WHAT YOU SHOULD DO> Go line by line through the entries and show those that hold the string "Masquerain".
╭──
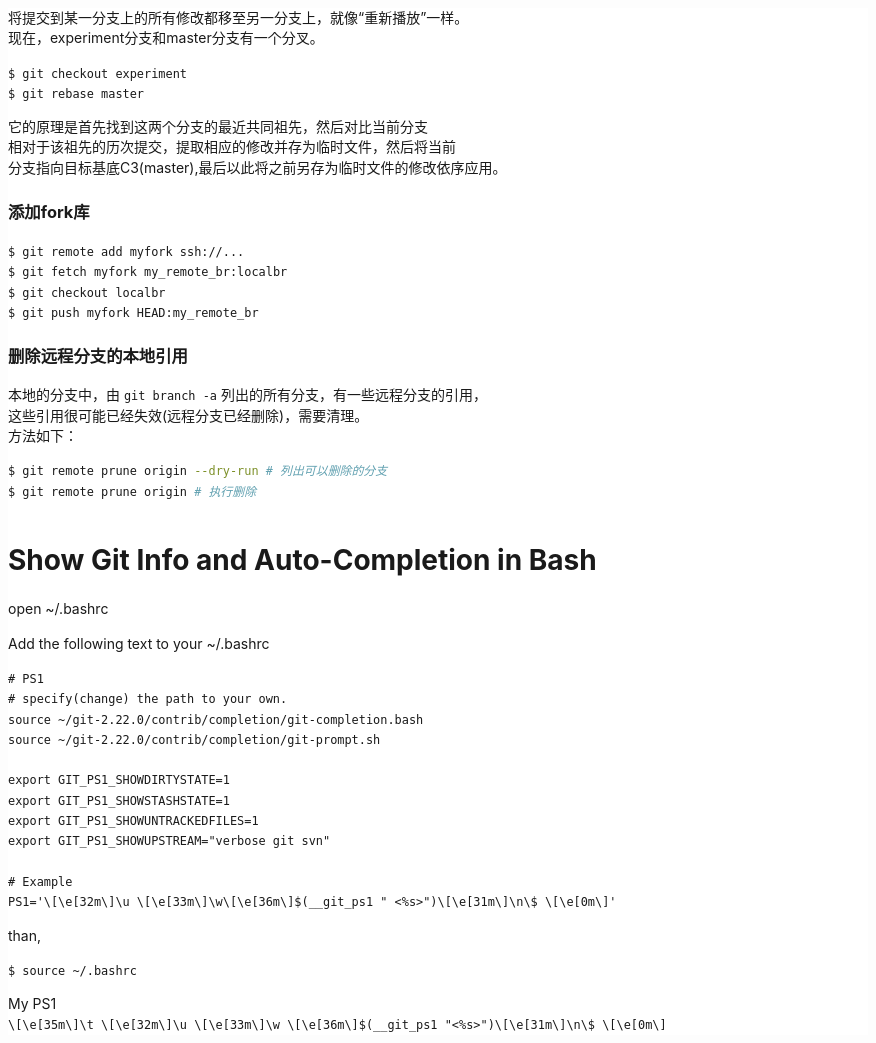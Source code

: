 将提交到某一分支上的所有修改都移至另一分支上，就像“重新播放”一样。  
现在，experiment分支和master分支有一个分叉。  
```
$ git checkout experiment
$ git rebase master
```
它的原理是首先找到这两个分支的最近共同祖先，然后对比当前分支  
相对于该祖先的历次提交，提取相应的修改并存为临时文件，然后将当前  
分支指向目标基底C3(master),最后以此将之前另存为临时文件的修改依序应用。

### 添加fork库

```sh
$ git remote add myfork ssh://...
$ git fetch myfork my_remote_br:localbr
$ git checkout localbr
$ git push myfork HEAD:my_remote_br
```

### 删除远程分支的本地引用

本地的分支中，由 `git branch -a` 列出的所有分支，有一些远程分支的引用，\
这些引用很可能已经失效(远程分支已经删除)，需要清理。\
方法如下：

```bash
$ git remote prune origin --dry-run # 列出可以删除的分支
$ git remote prune origin # 执行删除
```


# Show Git Info and Auto-Completion in Bash

open ~/.bashrc

Add the following text to your ~/.bashrc
```
# PS1
# specify(change) the path to your own.
source ~/git-2.22.0/contrib/completion/git-completion.bash
source ~/git-2.22.0/contrib/completion/git-prompt.sh

export GIT_PS1_SHOWDIRTYSTATE=1
export GIT_PS1_SHOWSTASHSTATE=1
export GIT_PS1_SHOWUNTRACKEDFILES=1
export GIT_PS1_SHOWUPSTREAM="verbose git svn"

# Example
PS1='\[\e[32m\]\u \[\e[33m\]\w\[\e[36m\]$(__git_ps1 " <%s>")\[\e[31m\]\n\$ \[\e[0m\]'
```

than,
```bash
$ source ~/.bashrc
```

My PS1  
`\[\e[35m\]\t \[\e[32m\]\u \[\e[33m\]\w \[\e[36m\]$(__git_ps1 "<%s>")\[\e[31m\]\n\$ \[\e[0m\]`



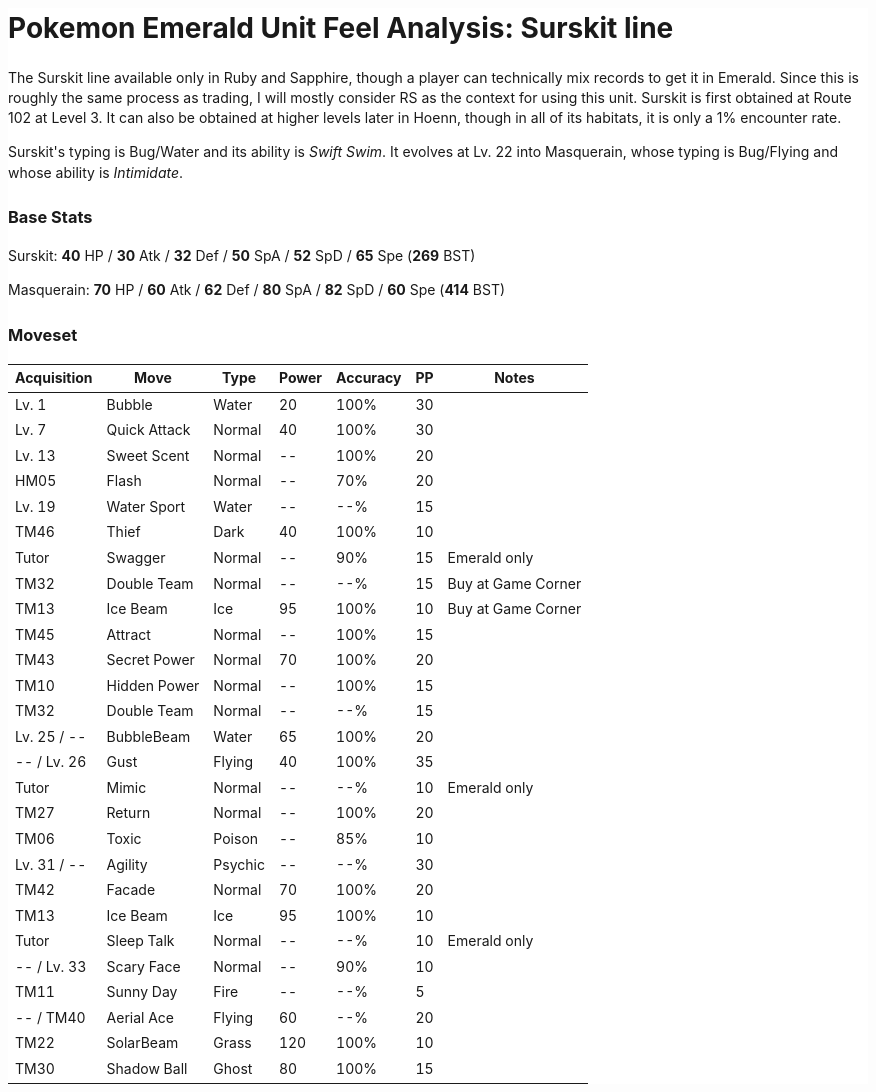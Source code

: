 # Pokemon Emerald Unit Feel Analysis: Surskit line

The Surskit line available only in Ruby and Sapphire, though a player can technically mix records to get it in Emerald. Since this is roughly the same process as trading, I will mostly consider RS as the context for using this unit. Surskit is first obtained at Route 102 at Level 3. It can also be obtained at higher levels later in Hoenn, though in all of its habitats, it is only a 1% encounter rate. 

Surskit's typing is Bug/Water and its ability is _Swift Swim_. It evolves at Lv. 22 into Masquerain, whose typing is Bug/Flying and whose ability is _Intimidate_.

### Base Stats

Surskit: **40** HP / **30** Atk / **32** Def / **50** SpA / **52** SpD / **65** Spe (**269** BST)

Masquerain: **70** HP / **60** Atk / **62** Def / **80** SpA / **82** SpD / **60** Spe (**414** BST)

### Moveset

| Acquisition | Move         | Type    | Power | Accuracy | PP | Notes              |
|-------------|--------------|---------|-------|----------|----|--------------------|
| Lv. 1       | Bubble       | Water   | 20    | 100%     | 30 |                    |
| Lv. 7       | Quick Attack | Normal  | 40    | 100%     | 30 |                    |
| Lv. 13      | Sweet Scent  | Normal  | --    | 100%     | 20 |                    |
| HM05        | Flash        | Normal  | --    | 70%      | 20 |                    |
| Lv. 19      | Water Sport  | Water   | --    | --%      | 15 |                    |
| TM46        | Thief        | Dark    | 40    | 100%     | 10 |                    |
| Tutor       | Swagger      | Normal  | --    | 90%      | 15 | Emerald only       |
| TM32        | Double Team  | Normal  | --    | --%      | 15 | Buy at Game Corner |
| TM13        | Ice Beam     | Ice     | 95    | 100%     | 10 | Buy at Game Corner |
| TM45        | Attract      | Normal  | --    | 100%     | 15 |                    |
| TM43        | Secret Power | Normal  | 70    | 100%     | 20 |                    |
| TM10        | Hidden Power | Normal  | --    | 100%     | 15 |                    |
| TM32        | Double Team  | Normal  | --    | --%      | 15 |                    |
| Lv. 25 / -- | BubbleBeam   | Water   | 65    | 100%     | 20 |                    |
| -- / Lv. 26 | Gust         | Flying  | 40    | 100%     | 35 |                    |
| Tutor       | Mimic        | Normal  | --    | --%      | 10 | Emerald only       |
| TM27        | Return       | Normal  | --    | 100%     | 20 |                    |
| TM06        | Toxic        | Poison  | --    | 85%      | 10 |                    |
| Lv. 31 / -- | Agility      | Psychic | --    | --%      | 30 |                    |
| TM42        | Facade       | Normal  | 70    | 100%     | 20 |                    |
| TM13        | Ice Beam     | Ice     | 95    | 100%     | 10 |                    |
| Tutor       | Sleep Talk   | Normal  | --    | --%      | 10 | Emerald only       |
| -- / Lv. 33 | Scary Face   | Normal  | --    | 90%      | 10 |                    |
| TM11        | Sunny Day    | Fire    | --    | --%      | 5  |                    |
| -- / TM40   | Aerial Ace   | Flying  | 60    | --%      | 20 |                    |
| TM22        | SolarBeam    | Grass   | 120   | 100%     | 10 |                    |
| TM30        | Shadow Ball  | Ghost   | 80    | 100%     | 15 |                    |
╰──
FINISHED EXERCISE>
Surskit's typing is Bug/Water and its ability is _Swift Swim_. It evolves at Lv. 22 into Masquerain, whose typing is Bug/Flying and whose ability is _Intimidate_.
Masquerain: **70** HP / **60** Atk / **62** Def / **80** SpA / **82** SpD / **60** Spe (**414** BST)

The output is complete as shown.